Les chiffres de l’Insee le montrent : les filles ont de meilleurs résultats scolaires de l’école primaire à l’enseignement supérieur. Pourtant, elles sont moins nombreuses à occuper des postes à responsabilité dans la vie professionnelle.
En cause, ce qu’on appelle les stéréotypes de genre, c’est-à-dire des caractéristiques arbitraires et inconscientes, forgées à partir de présupposés sur les hommes et les femmes.
À l’occasion de la Journée internationale de lutte pour les droits des femmes lundi 8 mars, Aix Marseille Université, l’université socialement engagée, proposait une conférence en ligne sur le sujet.
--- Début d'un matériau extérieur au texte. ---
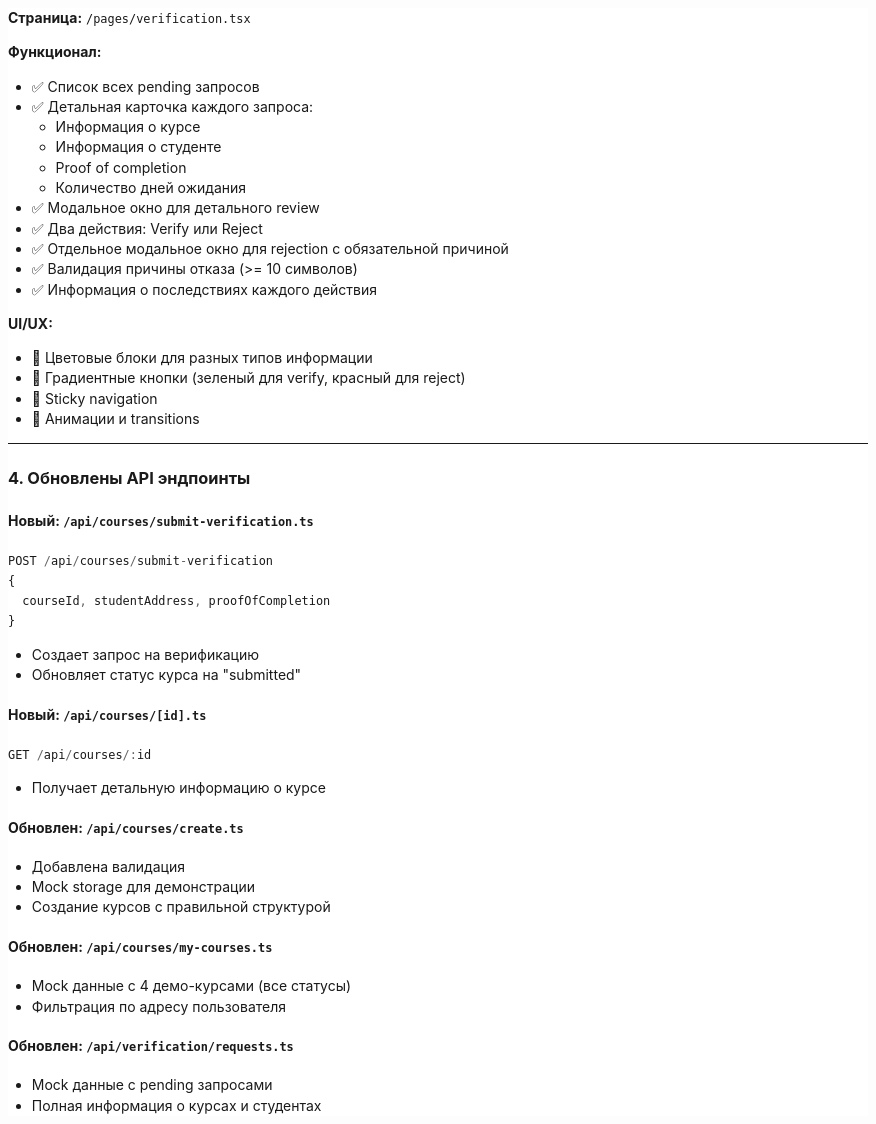 **Страница:** `/pages/verification.tsx`

**Функционал:**
- ✅ Список всех pending запросов
- ✅ Детальная карточка каждого запроса:
  - Информация о курсе
  - Информация о студенте
  - Proof of completion
  - Количество дней ожидания
- ✅ Модальное окно для детального review
- ✅ Два действия: Verify или Reject
- ✅ Отдельное модальное окно для rejection с обязательной причиной
- ✅ Валидация причины отказа (>= 10 символов)
- ✅ Информация о последствиях каждого действия

**UI/UX:**
- 🎨 Цветовые блоки для разных типов информации
- 🎨 Градиентные кнопки (зеленый для verify, красный для reject)
- 🎨 Sticky navigation
- 🎨 Анимации и transitions

---

### 4. Обновлены API эндпоинты

#### Новый: `/api/courses/submit-verification.ts`
```typescript
POST /api/courses/submit-verification
{
  courseId, studentAddress, proofOfCompletion
}
```
- Создает запрос на верификацию
- Обновляет статус курса на "submitted"

#### Новый: `/api/courses/[id].ts`
```typescript
GET /api/courses/:id
```
- Получает детальную информацию о курсе

#### Обновлен: `/api/courses/create.ts`
- Добавлена валидация
- Mock storage для демонстрации
- Создание курсов с правильной структурой

#### Обновлен: `/api/courses/my-courses.ts`
- Mock данные с 4 демо-курсами (все статусы)
- Фильтрация по адресу пользователя

#### Обновлен: `/api/verification/requests.ts`
- Mock данные с pending запросами
- Полная информация о курсах и студентах
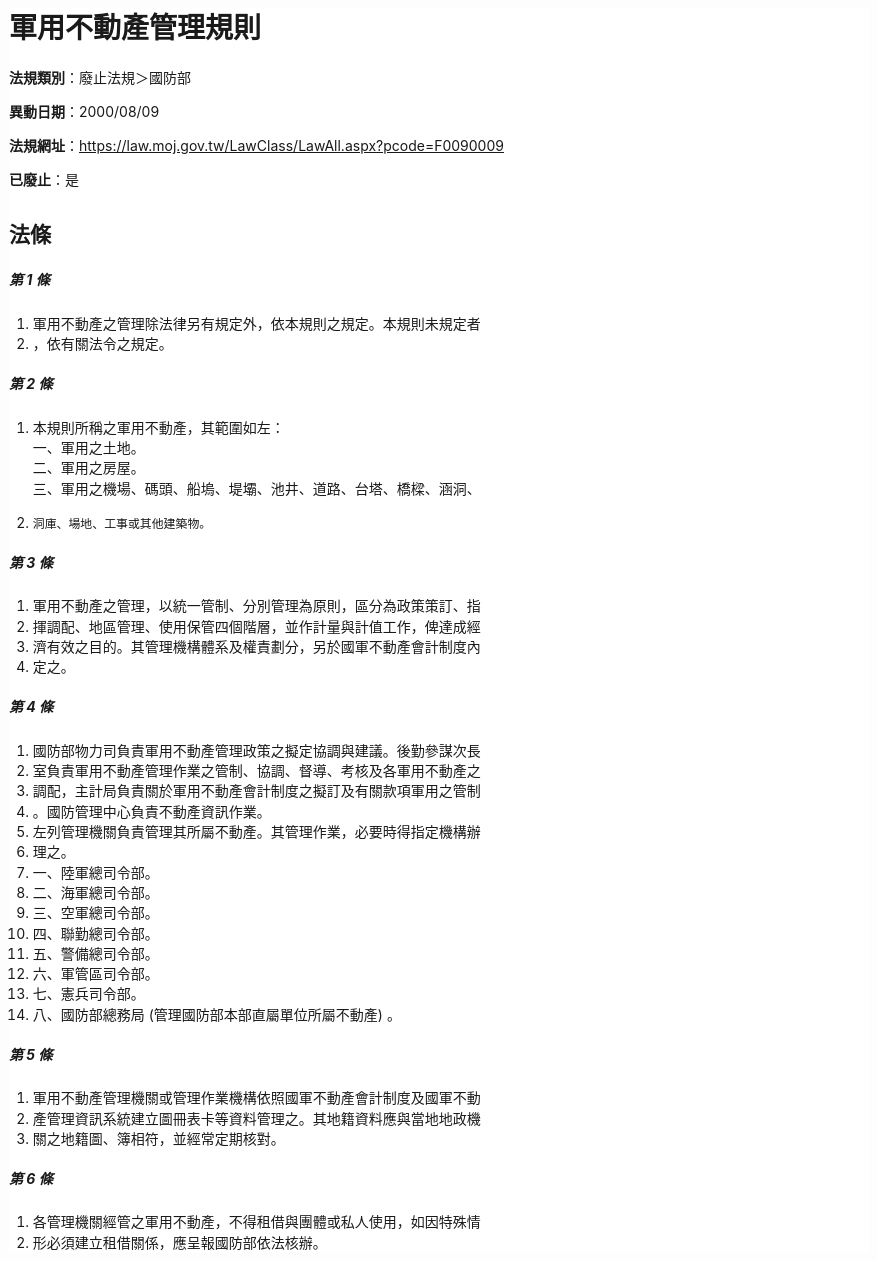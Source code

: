# 軍用不動產管理規則

**法規類別**：廢止法規＞國防部

**異動日期**：2000/08/09  

**法規網址**：https://law.moj.gov.tw/LawClass/LawAll.aspx?pcode=F0090009

**已廢止**：是



## 法條
##### 第 1 條
1. 軍用不動產之管理除法律另有規定外，依本規則之規定。本規則未規定者
1. ，依有關法令之規定。

##### 第 2 條
1. 本規則所稱之軍用不動產，其範圍如左：  
一、軍用之土地。  
二、軍用之房屋。  
三、軍用之機場、碼頭、船塢、堤壩、池井、道路、台塔、橋樑、涵洞、
1.     洞庫、場地、工事或其他建築物。

##### 第 3 條
1. 軍用不動產之管理，以統一管制、分別管理為原則，區分為政策策訂、指
1. 揮調配、地區管理、使用保管四個階層，並作計量與計值工作，俾達成經
1. 濟有效之目的。其管理機構體系及權責劃分，另於國軍不動產會計制度內
1. 定之。

##### 第 4 條
1. 國防部物力司負責軍用不動產管理政策之擬定協調與建議。後勤參謀次長
1. 室負責軍用不動產管理作業之管制、協調、督導、考核及各軍用不動產之
1. 調配，主計局負責關於軍用不動產會計制度之擬訂及有關款項軍用之管制
1. 。國防管理中心負責不動產資訊作業。
1. 左列管理機關負責管理其所屬不動產。其管理作業，必要時得指定機構辦
1. 理之。
1. 一、陸軍總司令部。
1. 二、海軍總司令部。
1. 三、空軍總司令部。
1. 四、聯勤總司令部。
1. 五、警備總司令部。
1. 六、軍管區司令部。
1. 七、憲兵司令部。
1. 八、國防部總務局 (管理國防部本部直屬單位所屬不動產) 。

##### 第 5 條
1. 軍用不動產管理機關或管理作業機構依照國軍不動產會計制度及國軍不動
1. 產管理資訊系統建立圖冊表卡等資料管理之。其地籍資料應與當地地政機
1. 關之地籍圖、簿相符，並經常定期核對。

##### 第 6 條
1. 各管理機關經管之軍用不動產，不得租借與團體或私人使用，如因特殊情
1. 形必須建立租借關係，應呈報國防部依法核辦。
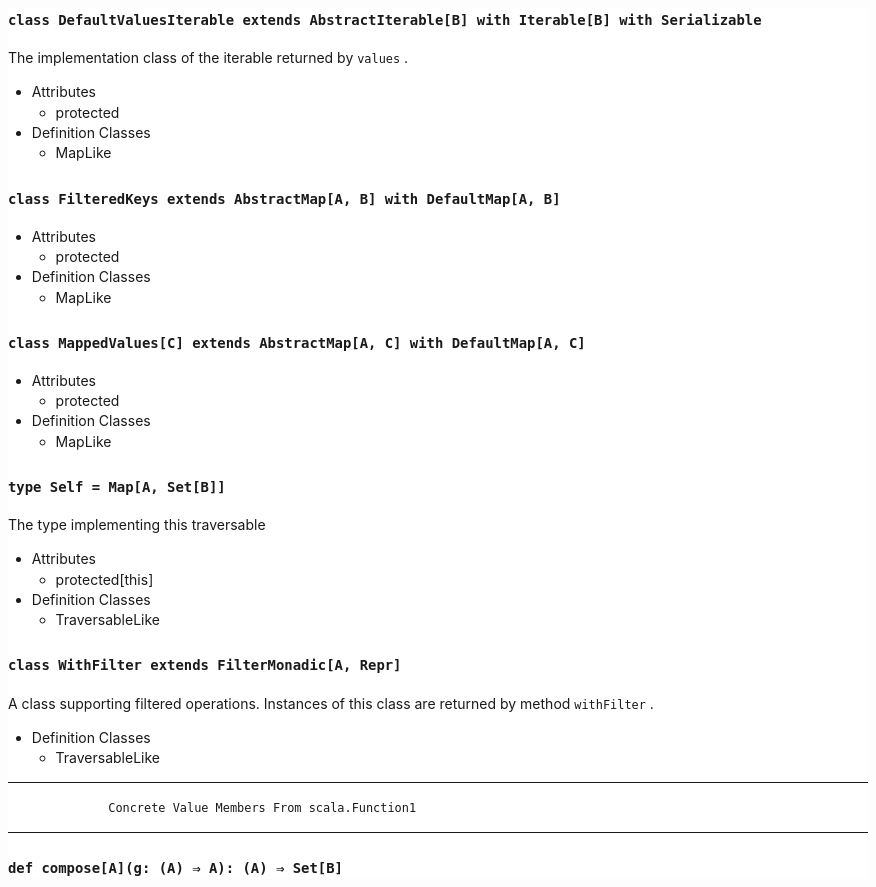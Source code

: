 
### `class DefaultValuesIterable extends AbstractIterable[B] with Iterable[B] with Serializable` ###

The implementation class of the iterable returned by `values` .

* Attributes
  * protected
* Definition Classes
  * MapLike


### `class FilteredKeys extends AbstractMap[A, B] with DefaultMap[A, B]`     ###

* Attributes
  * protected
* Definition Classes
  * MapLike


### `class MappedValues[C] extends AbstractMap[A, C] with DefaultMap[A, C]`  ###

* Attributes
  * protected
* Definition Classes
  * MapLike


### `type Self = Map[A, Set[B]]`                                             ###

The type implementing this traversable

* Attributes
  * protected[this]
* Definition Classes
  * TraversableLike


### `class WithFilter extends FilterMonadic[A, Repr]`                        ###

A class supporting filtered operations. Instances of this class are returned by
method `withFilter` .

* Definition Classes
  * TraversableLike


--------------------------------------------------------------------------------
                  Concrete Value Members From scala.Function1
--------------------------------------------------------------------------------


### `def compose[A](g: (A) ⇒ A): (A) ⇒ Set[B]`                               ###
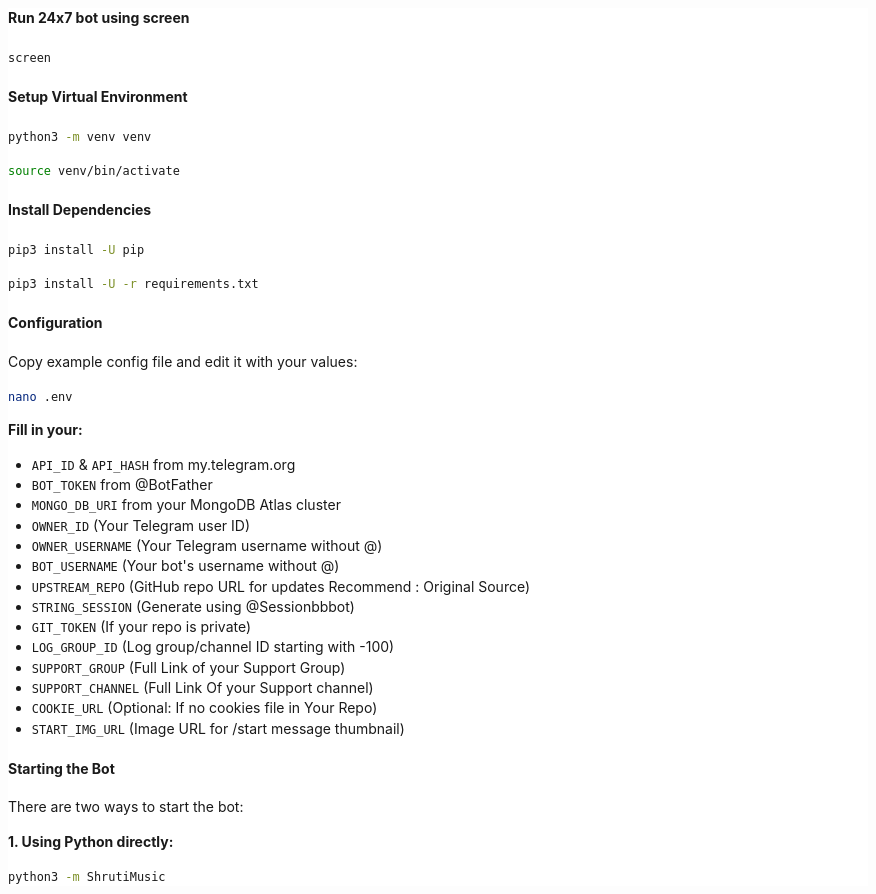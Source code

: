 #### Run 24x7 bot using screen

```bash
screen
```

#### Setup Virtual Environment

```bash
python3 -m venv venv
```

```bash
source venv/bin/activate
```

#### Install Dependencies

```bash
pip3 install -U pip
```

```bash
pip3 install -U -r requirements.txt
```

#### Configuration

Copy example config file and edit it with your values:

```bash
nano .env
```

**Fill in your:**

- `API_ID` & `API_HASH` from my.telegram.org
- `BOT_TOKEN` from @BotFather  
- `MONGO_DB_URI` from your MongoDB Atlas cluster
- `OWNER_ID` (Your Telegram user ID)
- `OWNER_USERNAME` (Your Telegram username without @)
- `BOT_USERNAME` (Your bot's username without @)
- `UPSTREAM_REPO` (GitHub repo URL for updates Recommend : Original Source)
- `STRING_SESSION` (Generate using @Sessionbbbot)
- `GIT_TOKEN` (If your repo is private)
- `LOG_GROUP_ID` (Log group/channel ID starting with -100)
- `SUPPORT_GROUP` (Full Link of your Support Group)
- `SUPPORT_CHANNEL` (Full Link Of your Support channel)
- `COOKIE_URL` (Optional: If no cookies file in Your Repo)
- `START_IMG_URL` (Image URL for /start message thumbnail)

#### Starting the Bot

There are two ways to start the bot:

**1. Using Python directly:**

```bash
python3 -m ShrutiMusic
```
A cette occasion, Isabelle Régner, médiatrice du débat, vice-présidente d’Aix Marseille Université déléguée à l’égalité femmes – hommes et à la lutte contre les discriminations, et responsable d’équipe cognition et neurosciences sociales, invitait Delphine Martinot, professeure en psychologie sociale à l’Université Clermont-Auvergne rattachée au CNRS. La chercheuse a notamment travaillé sur l’identité de soi, le statut social et l’inégalité de genre. De nombreuses études à l’appui, Delphine Martinot a présenté ses travaux et a pointé les raisons qui expliquent que « les femmes continuent à faire des choix d’orientation moins rentables » en termes de rémunération, responsabilités ou encore de prestige.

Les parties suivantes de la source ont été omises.